Sunday 29 January 2017

Talentless telly luvvies, I'm on your case ...


Let me get this right. To be regarded as 'talent' on British TV, and get paid a fortune for it, you need to: wave your hands about and say 'amazing!' a lot; be thick (or pretend to like thick people); and have your teeth whitened. Err ... that's it!

Forgive me. I’ve been watching rather too much of the stuff in recent times, because I’ve been ill. Thinking about it, I’m surprised that staring at the telly for so long, with all its energy-sapping effects, didn’t finish me off.

An author I greatly admire, John Irving, rightly satirised the medium in his superb novel A Prayer for Owen Meany. One of its characters dies in front of the TV; she’s found in the morning with her cold thumb stuck on the remote-control button that’s relentlessly roaming the channels. She’s died in a hopeless search for something good to watch.

Irving comments: “At the time, in 1989, it seemed a fairly unusual way to die. Nowadays, I suspect, more and more people are dropping off that way. And we’re still looking for something good on television. We won’t find it. There is precious little on TV that can keep us awake or alive.”

In my former life as a TV critic (as Sam Brady on ITV’s ORACLE and Teletext services), I struggled to take seriously anything I watched. And I found myself despising all the luvvies and jackass presenters I met at launches.
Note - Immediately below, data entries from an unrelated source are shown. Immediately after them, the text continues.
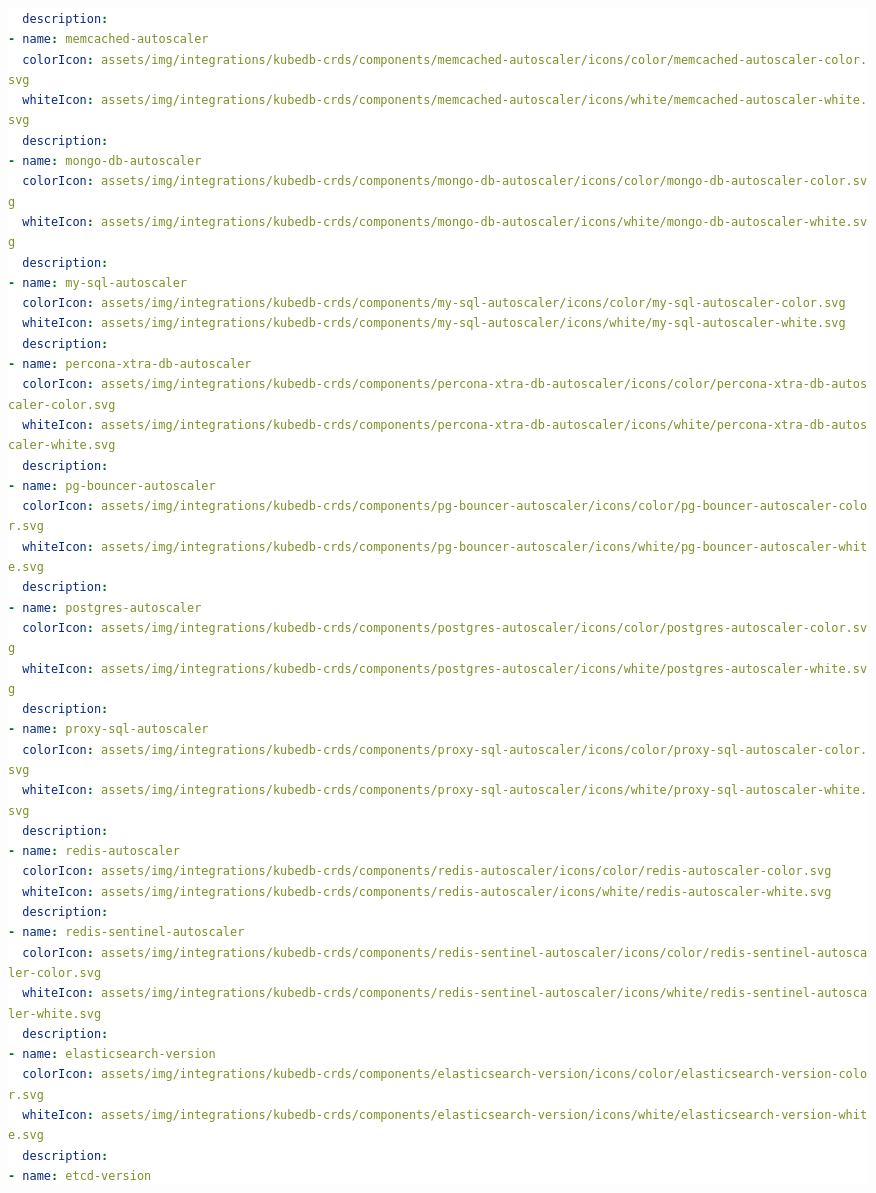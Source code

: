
```yaml
  description: 
- name: memcached-autoscaler
  colorIcon: assets/img/integrations/kubedb-crds/components/memcached-autoscaler/icons/color/memcached-autoscaler-color.svg
  whiteIcon: assets/img/integrations/kubedb-crds/components/memcached-autoscaler/icons/white/memcached-autoscaler-white.svg
  description: 
- name: mongo-db-autoscaler
  colorIcon: assets/img/integrations/kubedb-crds/components/mongo-db-autoscaler/icons/color/mongo-db-autoscaler-color.svg
  whiteIcon: assets/img/integrations/kubedb-crds/components/mongo-db-autoscaler/icons/white/mongo-db-autoscaler-white.svg
  description: 
- name: my-sql-autoscaler
  colorIcon: assets/img/integrations/kubedb-crds/components/my-sql-autoscaler/icons/color/my-sql-autoscaler-color.svg
  whiteIcon: assets/img/integrations/kubedb-crds/components/my-sql-autoscaler/icons/white/my-sql-autoscaler-white.svg
  description: 
- name: percona-xtra-db-autoscaler
  colorIcon: assets/img/integrations/kubedb-crds/components/percona-xtra-db-autoscaler/icons/color/percona-xtra-db-autoscaler-color.svg
  whiteIcon: assets/img/integrations/kubedb-crds/components/percona-xtra-db-autoscaler/icons/white/percona-xtra-db-autoscaler-white.svg
  description: 
- name: pg-bouncer-autoscaler
  colorIcon: assets/img/integrations/kubedb-crds/components/pg-bouncer-autoscaler/icons/color/pg-bouncer-autoscaler-color.svg
  whiteIcon: assets/img/integrations/kubedb-crds/components/pg-bouncer-autoscaler/icons/white/pg-bouncer-autoscaler-white.svg
  description: 
- name: postgres-autoscaler
  colorIcon: assets/img/integrations/kubedb-crds/components/postgres-autoscaler/icons/color/postgres-autoscaler-color.svg
  whiteIcon: assets/img/integrations/kubedb-crds/components/postgres-autoscaler/icons/white/postgres-autoscaler-white.svg
  description: 
- name: proxy-sql-autoscaler
  colorIcon: assets/img/integrations/kubedb-crds/components/proxy-sql-autoscaler/icons/color/proxy-sql-autoscaler-color.svg
  whiteIcon: assets/img/integrations/kubedb-crds/components/proxy-sql-autoscaler/icons/white/proxy-sql-autoscaler-white.svg
  description: 
- name: redis-autoscaler
  colorIcon: assets/img/integrations/kubedb-crds/components/redis-autoscaler/icons/color/redis-autoscaler-color.svg
  whiteIcon: assets/img/integrations/kubedb-crds/components/redis-autoscaler/icons/white/redis-autoscaler-white.svg
  description: 
- name: redis-sentinel-autoscaler
  colorIcon: assets/img/integrations/kubedb-crds/components/redis-sentinel-autoscaler/icons/color/redis-sentinel-autoscaler-color.svg
  whiteIcon: assets/img/integrations/kubedb-crds/components/redis-sentinel-autoscaler/icons/white/redis-sentinel-autoscaler-white.svg
  description: 
- name: elasticsearch-version
  colorIcon: assets/img/integrations/kubedb-crds/components/elasticsearch-version/icons/color/elasticsearch-version-color.svg
  whiteIcon: assets/img/integrations/kubedb-crds/components/elasticsearch-version/icons/white/elasticsearch-version-white.svg
  description: 
- name: etcd-version
```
The one question I longed to put to the TV actors I met was this: So, you dress up and pretend to be other people for a living; now where is the dignity in that? But, of course, that’s not how the industry works. I guess I wasn’t cut out to be a TV critic – but my attitude didn’t half give my reviews an edge, and the readers seemed to love them.
Back then, in the ‘90s, I regarded television as a huge and sinful waste of creative energy. I still do. I’m mystified by the success of things like Strictly – camp tosh which encourages physical narcissism. Likewise, X Factor, with all its gormless caterwauling karaoke monkeys. As for Ninja Warrior UK, oh pur-lease!

The undoubted ratings success of the Great British Bake-Off was something I couldn’t really fathom. The show was harmless enough, I guess, but hardly exciting or about anything important. It’s main problem for me was Sue Perkins and her incredible innate smugness. I find her, and lots of other successful presenters, to be vexatious to my spirit, frankly.

There are new versions of trash formats coming up, apparently. Gary Barlow looking for boys to be in a musical, for instance. Arrgghh! And The Voice is back – this time on ITV. My reaction to the new series is SWF (so f***ing what!) – I won’t watch, whichever channel ‘poaches’ it.

Then there are programmes where adults simply behave like kids; whooping and cheering and having tantrums, such as on Celebrity Big Brother. The only celebrity I recognised on the current show is Angie Best, and only because I once took her for lunch to interview her, and found her to be quite charmless.

Of course, television is greatly expanded now, with masses of digital choice; catch-up stuff and all. But very little of that appeals to me. Certainly, Game of Thrones is a turn-off.

Sci-fi and the supernatural are genres particularly poorly served by contemporary TV. Doctor Who has lost the plot. Seriously, it’s plots are now incoherent. As for The OA on Netflix, it’s bonkers.

So, is there anything I will watch? Yes, I quite like Sky News, though not when Kay Burley is presenting or reporting.

I love Family Guy. Its creator, the American Seth MacFarlane, is a genius. I’m a big fan of the Gimme, Gimme, Gimme repeats. And I’m very much looking forward to watching the new series of Not Going Out. Otherwise, I’m very much in favour of going out.